Sam Altman was reinstated late Tuesday as OpenAI’s chief executive, the company said, successfully reversing his ouster by OpenAI’s board last week after a campaign waged by his allies, employees and investors.
The company’s board of directors will be overhauled, jettisoning several members who had opposed Mr. Altman. Adam D’Angelo, the chief executive of Quora, will be the only holdover.
OpenAI had an “agreement in principle” for Mr. Altman to return as chief executive, it said in a post to X. “We are collaborating to figure out the details. Thank you so much for your patience through this.”
The return of Mr. Altman and Greg Brockman, the company’s president who had resigned in solidarity, and the remaking of the board, capped a frenetic five days that upended OpenAI, the maker of the ChatGPT chatbot and one of the world’s highest-profile artificial intelligence companies.
“I love openai, and everything i’ve done over the past few days has been in service of keeping this team and its mission together,” Mr. Altman said in a post to X, adding that he looked forward to reinforcing OpenAI’s partnership with Microsoft, its biggest investor.
OpenAI’s revamped board of directors will include Bret Taylor, an early Facebook officer and former co-chief executive of Salesforce; Lawrence Summers, the former Treasury secretary; and Mr.

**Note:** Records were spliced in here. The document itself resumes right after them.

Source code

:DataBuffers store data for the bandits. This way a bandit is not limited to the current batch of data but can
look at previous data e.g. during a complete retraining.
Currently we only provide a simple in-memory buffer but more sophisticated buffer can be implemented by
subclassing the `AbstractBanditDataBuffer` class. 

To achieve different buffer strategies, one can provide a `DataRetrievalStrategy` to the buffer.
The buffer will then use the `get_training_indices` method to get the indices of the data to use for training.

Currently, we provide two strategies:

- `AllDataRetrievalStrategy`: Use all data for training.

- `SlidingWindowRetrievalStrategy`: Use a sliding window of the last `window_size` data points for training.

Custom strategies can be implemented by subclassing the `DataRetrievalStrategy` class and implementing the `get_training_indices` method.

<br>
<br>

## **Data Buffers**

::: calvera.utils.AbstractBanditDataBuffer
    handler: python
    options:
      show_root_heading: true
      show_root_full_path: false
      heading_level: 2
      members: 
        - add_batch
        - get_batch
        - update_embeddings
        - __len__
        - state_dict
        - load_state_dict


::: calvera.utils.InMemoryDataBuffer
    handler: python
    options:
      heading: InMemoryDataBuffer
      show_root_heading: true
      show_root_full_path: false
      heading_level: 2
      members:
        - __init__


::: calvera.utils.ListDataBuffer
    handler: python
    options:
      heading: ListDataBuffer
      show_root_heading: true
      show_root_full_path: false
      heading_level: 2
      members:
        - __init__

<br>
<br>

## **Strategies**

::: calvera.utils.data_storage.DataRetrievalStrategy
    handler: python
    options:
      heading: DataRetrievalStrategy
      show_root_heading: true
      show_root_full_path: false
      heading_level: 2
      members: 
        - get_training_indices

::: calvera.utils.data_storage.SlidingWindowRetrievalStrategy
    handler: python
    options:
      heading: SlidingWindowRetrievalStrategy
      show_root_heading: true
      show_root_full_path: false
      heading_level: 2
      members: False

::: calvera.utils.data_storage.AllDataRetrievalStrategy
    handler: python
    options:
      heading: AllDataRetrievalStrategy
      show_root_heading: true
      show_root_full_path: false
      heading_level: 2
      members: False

D’Angelo, a current board member and chief executive of the question and answer site, Quora.
Mr. Taylor will act as board chairman, the company said.
Microsoft supported the move. Satya Nadella, Microsoft’s chief executive, said on X that he was “encouraged by the changes to OpenAI board,” calling it a “first essential step on a path to more stable, well-informed, and effective governance.”
Mr. D’Angelo was leading the negotiations, according to two people in touch with the board. The general framework for the changes was in place by late Sunday, one of those people said.
Determining the composition of the board slowed down the decision to bring Mr. Altman back, according to that person and one other. OpenAI called the new board its “initial” board, indicating it could expand.
A person close to the board’s deliberations on Tuesday said that Mr. D’Angelo, Tasha McCauley and Helen Toner pressed for certain concessions from Mr. Altman, including an independent investigation into his leadership of OpenAI.
In the end, Ms. Toner and Ms. McCauley agreed to step down from the board because it was clear that it needed a fresh start, this person close to deliberations said. If all of them stepped down, they worried that it would suggest the board erred even though they collectively felt they did the right thing, this person said.
The outgoing board focused on curbing Mr. Altman’s power. In addition to an investigation into his leadership, they blocked his and Mr. Brockman’s return to the board and objected to potential board members who they worried might not stand up to Mr. Altman, said this person close to the board negotiations.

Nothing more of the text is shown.